Cheers Grant, I reckon so. Apart from the general shape, you can see the tailwheel doors and ventral gun position quite clearly.

Is that a recent pic above btw? NZ400's lost her paint since I last saw her. 

Re the cars - cool shots guys! Will add some of my own sometime (all stored in Hungary for now)


----------



## Njaco (Nov 11, 2013)

some more...


----------



## Lucky13 (Nov 11, 2013)

Have to admit NJ, when I first read the title of this thread, I thought that it'd pics of you and your bandmates, after a gig and wild afterparty! 

Cool pics everyone....

Reactions: Like Like:
1 | Like List reactions


----------



## Gnomey (Nov 11, 2013)

Good stuff guys!


----------



## N4521U (Nov 11, 2013)

Those old Ford trucks, with the outhouse in the field behind bring a tear to my eyes....... Who in the world would let them sit there like that!!!!!!!!!


----------



## Njaco (Nov 11, 2013)

"Imma goner fix'em up, right cheer!"


----------



## silence (Nov 11, 2013)

What's the old joke about a redneck mowing his yard and finding seven cars up on blocks?....


----------



## GrauGeist (Nov 12, 2013)

Post #37, 8th picture down: a '36 Chevrolet coupe

I must have this...


----------



## Njaco (Nov 12, 2013)

Had my eye on that one too!


----------



## Lucky13 (Nov 12, 2013)

Same here! 8)


----------



## Njaco (Nov 13, 2013)

How about some to make you guys weep???

.


----------



## GrauGeist (Nov 13, 2013)

4th one down looks like my '66 Mustang sitting in the driveway :/


----------



## Njaco (Nov 13, 2013)

I wish I had my '67 again......


----------



## Marcel (Nov 13, 2013)

The 9th is that a dodge charger?


----------



## Njaco (Nov 13, 2013)

That is a Pontiac GTO.


----------



## GrauGeist (Nov 13, 2013)

My '66 could qualify for the thread! 

And this pic is almost 3 years old...


----------



## Gnomey (Nov 13, 2013)

Lovely shots Chris!


----------



## Njaco (Nov 13, 2013)

oh man, GG! Mine was a '67 with a 289 and Bullitt green in color. I stupidly sold it when I really didn't need to.


----------



## kettbo (Nov 14, 2013)

yup, tragedy pictures. 
To lighten up this thread, some HOPE for the forlorn and neglected! Some get reborn!
After I cut out the bad parts from mine, I had this left.

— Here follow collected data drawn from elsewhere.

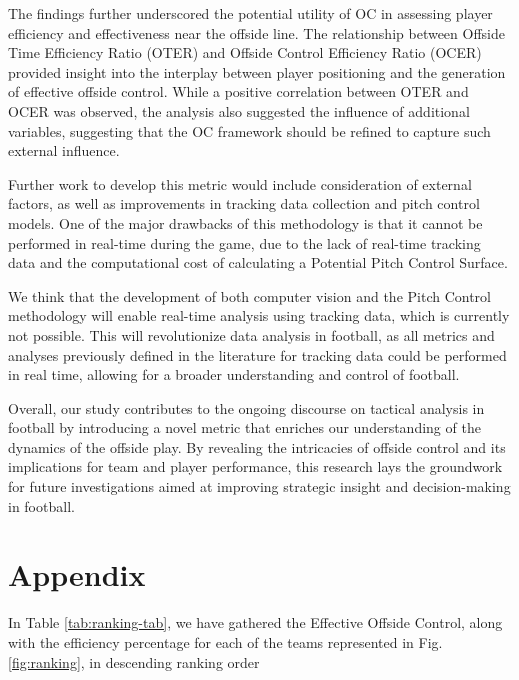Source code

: \documentclass[
  10pt,
  twoside,nohyper]{book}
\begin{document}
The findings further underscored the potential utility of OC in assessing player efficiency and effectiveness near the offside line. The relationship between Offside Time Efficiency Ratio (OTER) and Offside Control Efficiency Ratio (OCER) provided insight into the interplay between player positioning and the generation of effective offside control. While a positive correlation between OTER and OCER was observed, the analysis also suggested the influence of additional variables, suggesting that the OC framework should be refined to capture such external influence.

Further work to develop this metric would include consideration of external factors, as well as improvements in tracking data collection and pitch control models. One of the major drawbacks of this methodology is that it cannot be performed in real-time during the game, due to the lack of real-time tracking data and the computational cost of calculating a Potential Pitch Control Surface.

We think that the development of both computer vision and the Pitch Control methodology will enable real-time analysis using tracking data, which is currently not possible. This will revolutionize data analysis in football, as all metrics and analyses previously defined in the literature for tracking data could be performed in real time, allowing for a broader understanding and control of football.

Overall, our study contributes to the ongoing discourse on tactical analysis in football by introducing a novel metric that enriches our understanding of the dynamics of the offside play. By revealing the intricacies of offside control and its implications for team and player performance, this research lays the groundwork for future investigations aimed at improving strategic insight and decision-making in football.

\chapter{Appendix}\label{appendix}

In Table \ref{tab:ranking-tab}, we have gathered the Effective Offside Control, along with the efficiency percentage for each of the teams represented in Fig. \ref{fig:ranking}, in descending ranking order
\end{document}
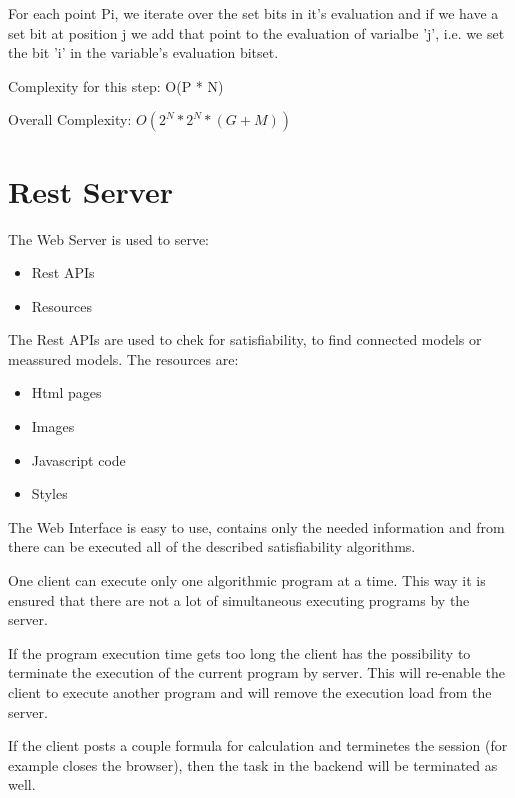 \documentclass{article}
\begin{document}
				For each point Pi, we iterate over the set bits in it's evaluation and 
				if we have a set bit at position j we add that point to the evaluation 
				of varialbe 'j', i.e. we set the bit 'i' in the variable's evaluation bitset.
				\newline

				Complexity for this step: O(P * N)
				\newline
				\newline

				Overall Complexity: $O(2^N * 2^N * (G+M))$

	\newpage
	\section{Rest Server}
		The Web Server is used to serve:
		\begin{itemize}
			\item Rest APIs
			\item Resources
		\end{itemize}
		The Rest APIs are used to chek for satisfiability, to find connected models or meassured models.
		\newline
		The resources are:
		\begin{itemize}
			\item Html pages
			\item Images 
			\item Javascript code
			\item Styles
		\end{itemize}
		The Web Interface is easy to use, contains only the needed information and from there 
		can be executed all of the described satisfiability algorithms.

		One client can execute only one algorithmic program at a time. 
		This way it is ensured that there are not a lot of simultaneous executing programs by the server.
		
		If the program execution time gets too long the client has the possibility to terminate the execution 
		of the current program by server. This will re-enable the client to execute another program and will remove 
		the execution load from the server.

		If the client posts a couple formula for calculation and terminetes the session (for example closes the browser),
		then the task in the backend will be terminated as well.
\end{document}
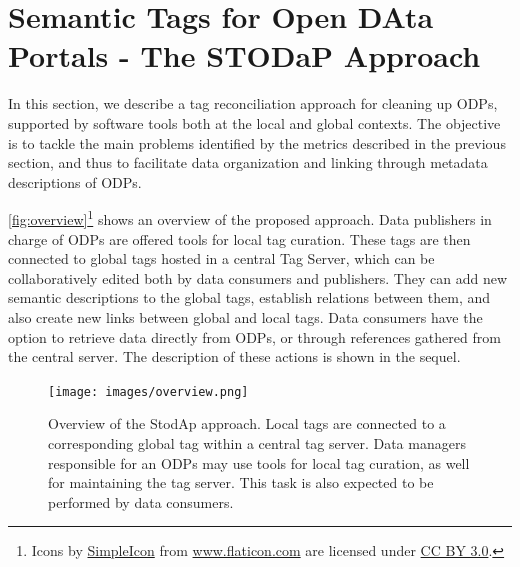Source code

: \documentclass[conference]{IEEEtran}
\begin{document}





\section{Semantic Tags for Open DAta Portals - The STODaP Approach}
\label{sec:stodap}

In this section, we describe a tag reconciliation approach for cleaning up ODPs, supported by software tools both at the local and global contexts.
The objective is to tackle the main problems identified by the metrics described in the previous section, and thus to facilitate data organization and linking through metadata descriptions of ODPs.

\autoref{fig:overview}\footnote{Icons by \href{http://www.flaticon.com/authors/simpleicon}{SimpleIcon} from \href{http://www.flaticon.com}{www.flaticon.com} are licensed under \href{http://creativecommons.org/licenses/by/3.0/}{CC BY 3.0}.} shows an overview of the proposed approach.
Data publishers in charge of ODPs are offered tools for local tag curation.
These tags are then connected to global tags hosted in a central Tag Server, which can be collaboratively edited both by data consumers and publishers. 
They can add new semantic descriptions to the global tags, establish relations between them, and also create new links between global and local tags.
Data consumers have the option to retrieve data directly from ODPs, or through references gathered from the central server.
The description of these actions is shown in the sequel.

\begin{figure}[tb]
\begin{center}
\texttt{[image: images/overview.png]}
\caption{Overview of the StodAp approach. Local tags are connected to a corresponding global tag within a central tag server. 
Data managers responsible for an ODPs may use tools for local tag curation, as well for maintaining the tag server. 
This task is also expected to be performed by data consumers.}
\label{fig:overview}
\end{center}
\end{figure}
\end{document}
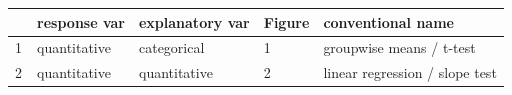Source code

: \documentclass[]{book}
\begin{document}
\begin{longtable}[]{@{}lllll@{}}
\toprule
\begin{minipage}[b]{0.03\columnwidth}\raggedright
~\strut
\end{minipage} & \begin{minipage}[b]{0.24\columnwidth}\raggedright
response var\strut
\end{minipage} & \begin{minipage}[b]{0.29\columnwidth}\raggedright
explanatory var\strut
\end{minipage} & \begin{minipage}[b]{0.15\columnwidth}\raggedright
Figure\strut
\end{minipage} & \begin{minipage}[b]{0.14\columnwidth}\raggedright
conventional name\strut
\end{minipage}\tabularnewline
\midrule
\endhead
\begin{minipage}[t]{0.03\columnwidth}\raggedright
1\strut
\end{minipage} & \begin{minipage}[t]{0.24\columnwidth}\raggedright
quantitative\strut
\end{minipage} & \begin{minipage}[t]{0.29\columnwidth}\raggedright
categorical\strut
\end{minipage} & \begin{minipage}[t]{0.15\columnwidth}\raggedright
1\strut
\end{minipage} & \begin{minipage}[t]{0.14\columnwidth}\raggedright
groupwise means / t-test\strut
\end{minipage}\tabularnewline
\begin{minipage}[t]{0.03\columnwidth}\raggedright
2\strut
\end{minipage} & \begin{minipage}[t]{0.24\columnwidth}\raggedright
quantitative\strut
\end{minipage} & \begin{minipage}[t]{0.29\columnwidth}\raggedright
quantitative\strut
\end{minipage} & \begin{minipage}[t]{0.15\columnwidth}\raggedright
2\strut
\end{minipage} & \begin{minipage}[t]{0.14\columnwidth}\raggedright
linear regression / slope test\strut
\end{minipage}\tabularnewline

\end{longtable}
\end{document}
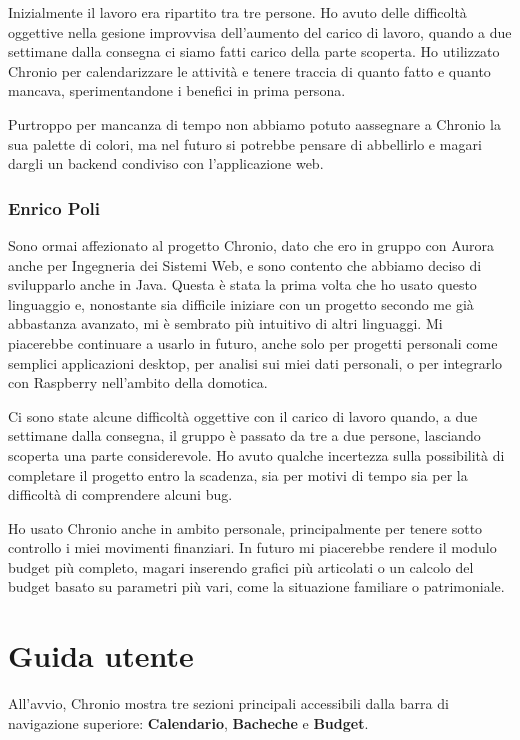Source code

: \documentclass[a4paper,12pt]{report}
\begin{document}
Inizialmente il lavoro era ripartito tra tre persone. Ho avuto delle difficoltà oggettive nella gesione improvvisa dell'aumento del carico di lavoro, quando a due settimane dalla consegna ci siamo fatti carico della parte scoperta. Ho utilizzato Chronio per calendarizzare le attività e tenere traccia di quanto fatto e quanto mancava, sperimentandone i benefici in prima persona.

Purtroppo per  mancanza di tempo non abbiamo potuto aassegnare a Chronio la sua palette di colori, ma nel futuro si potrebbe pensare di abbellirlo e magari dargli un backend condiviso con l'applicazione web.

\subsection*{Enrico Poli}

Sono ormai affezionato al progetto Chronio, dato che ero in gruppo con Aurora
anche per Ingegneria dei Sistemi Web, e sono contento che abbiamo deciso di
svilupparlo anche in Java. Questa è stata la prima volta che ho usato questo
linguaggio e, nonostante sia difficile iniziare con un progetto secondo me già
abbastanza avanzato, mi è sembrato più intuitivo di altri linguaggi. Mi
piacerebbe continuare a usarlo in futuro, anche solo per progetti personali
come semplici applicazioni desktop, per analisi sui miei dati personali, o per
integrarlo con Raspberry nell'ambito della domotica.
 
Ci sono state alcune difficoltà oggettive con il carico di lavoro quando, a due
settimane dalla consegna, il gruppo è passato da tre a due persone, lasciando
scoperta una parte considerevole. Ho avuto qualche incertezza sulla
possibilità di completare il progetto entro la scadenza, sia per motivi di
tempo sia per la difficoltà di comprendere alcuni bug.
 
Ho usato Chronio anche in ambito personale, principalmente per tenere sotto
controllo i miei movimenti finanziari. In futuro mi piacerebbe rendere il
modulo budget più completo, magari inserendo grafici più articolati o un
calcolo del budget basato su parametri più vari, come la situazione familiare
o patrimoniale.

\appendix
\chapter{Guida utente}

All'avvio, Chronio mostra tre sezioni principali accessibili dalla barra di navigazione superiore: \textbf{Calendario}, \textbf{Bacheche} e \textbf{Budget}.
\end{document}
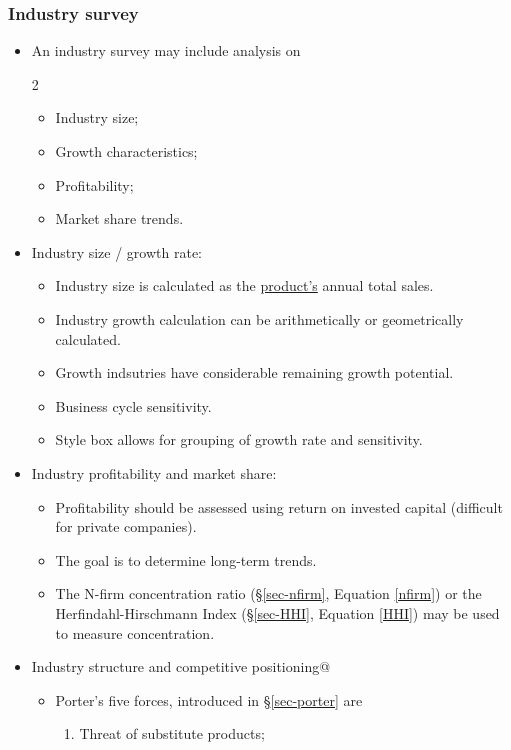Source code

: \documentclass[../notes_compiled.tex]{subfiles}
\begin{document}
\subsubsection{Industry survey}
\begin{itemize}
\item An industry survey may include analysis on
\begin{multicols}{2}
\begin{itemize}
\item Industry size;
\item Growth characteristics;
\item Profitability;
\item Market share trends.
\end{itemize}
\end{multicols}
\item Industry size / growth rate:
\begin{itemize}
\item Industry size is calculated as the \underline{product’s} annual total sales.
\item Industry growth calculation can be arithmetically or geometrically calculated.
\item Growth indsutries have considerable remaining growth potential.
\item Business cycle sensitivity.
\item Style box allows for grouping of growth rate and sensitivity.
\end{itemize}
\item Industry profitability and market share:
\begin{itemize}
\item Profitability should be assessed using return on invested capital (difficult for private companies).
\item The goal is to determine long-term trends.
\item The N-firm concentration ratio (\S\ref{sec-nfirm}, Equation \ref{nfirm}) or the Herfindahl-Hirschmann Index (\S\ref{sec-HHI}, Equation \ref{HHI}) may be used to measure concentration.
\end{itemize}
\item Industry structure and competitive positioning@
\begin{itemize}
\item Porter’s five forces, introduced in \S\ref{sec-porter} are
\begin{enumerate}
\item Threat of substitute products;

\end{enumerate}
\end{itemize}
\end{itemize}
\end{document}
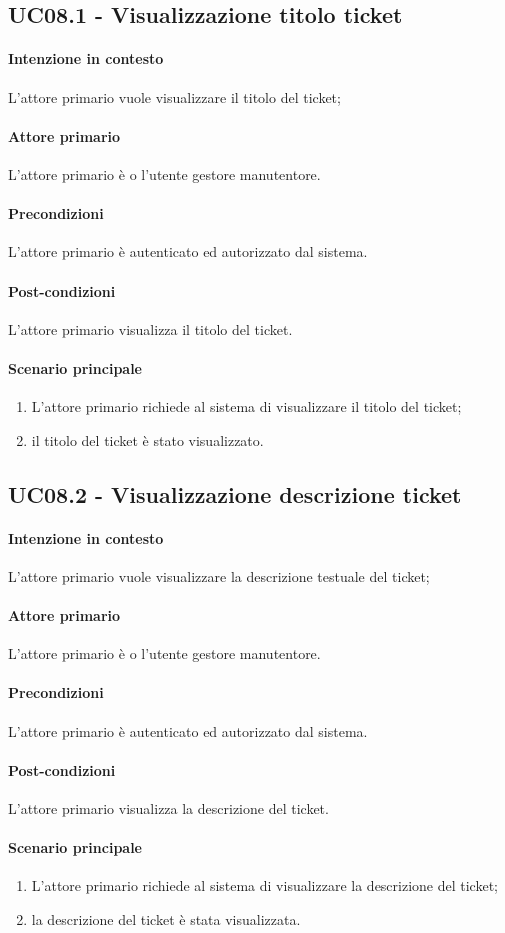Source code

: \subsection{UC08.1 - Visualizzazione titolo ticket}\label{uc:08.1}

\paragraph{Intenzione in contesto} L'attore primario vuole visualizzare il titolo del ticket;
\paragraph{Attore primario} L'attore primario è o l'utente gestore manutentore.
\paragraph{Precondizioni} L'attore primario è autenticato ed autorizzato dal sistema.
\paragraph{Post-condizioni} L'attore primario visualizza il titolo del ticket.
\paragraph{Scenario principale}
\begin{enumerate}
    \item L'attore primario richiede al sistema di visualizzare il titolo del ticket;
    \item il titolo del ticket è stato visualizzato.
\end{enumerate}

\subsection{UC08.2 - Visualizzazione descrizione ticket}\label{uc:08.2}

\paragraph{Intenzione in contesto} L'attore primario vuole visualizzare la descrizione testuale del ticket;
\paragraph{Attore primario} L'attore primario è o l'utente gestore manutentore.
\paragraph{Precondizioni} L'attore primario è autenticato ed autorizzato dal sistema.
\paragraph{Post-condizioni} L'attore primario visualizza la descrizione del ticket.
\paragraph{Scenario principale}
\begin{enumerate}
    \item L'attore primario richiede al sistema di visualizzare la descrizione del ticket;
    \item la descrizione del ticket è stata visualizzata.
\end{enumerate}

cut weld, straighten, primer and block, repeat 5x, then paint and clear..then cut and buff






not done yet but getting close...lots of work and time passed between the pictures! But happy I did it all myself. 1:1 scale model building!


----------



## Wayne Little (Nov 14, 2013)

great pics again Chris...


----------



## GrauGeist (Nov 14, 2013)

Njaco said:


> oh man, GG! Mine was a '67 with a 289 and Bullitt green in color. I stupidly sold it when I really didn't need to.


I have had some real nice cars in the past that I kick myself in the ass for not keeping, but such is life, I suppose.

I purchased this 65 1/2 delete option 6 cyl. - "Cruise-O-Matic" 3-speed auto from a gal who needed the money, I am honestly not a Ford fan. I haven't been able to really do anything with it because life-situations keep derailing my plans...and so it sits.



kettbo said:


> yup, tragedy pictures.
> To lighten up this thread, some HOPE for the forlorn and neglected! Some get reborn!
> ...not done yet but getting close...lots of work and time passed between the pictures! But happy I did it all myself. 1:1 scale model building!


Outstanding job!


----------



## bobbysocks (Nov 19, 2013)

Marcel said:


> The 9th is that a dodge charger?



the one with the fin or the one above it?


----------



## GrauGeist (Nov 19, 2013)

The ones with Wings are Plymouth "Super Birds" 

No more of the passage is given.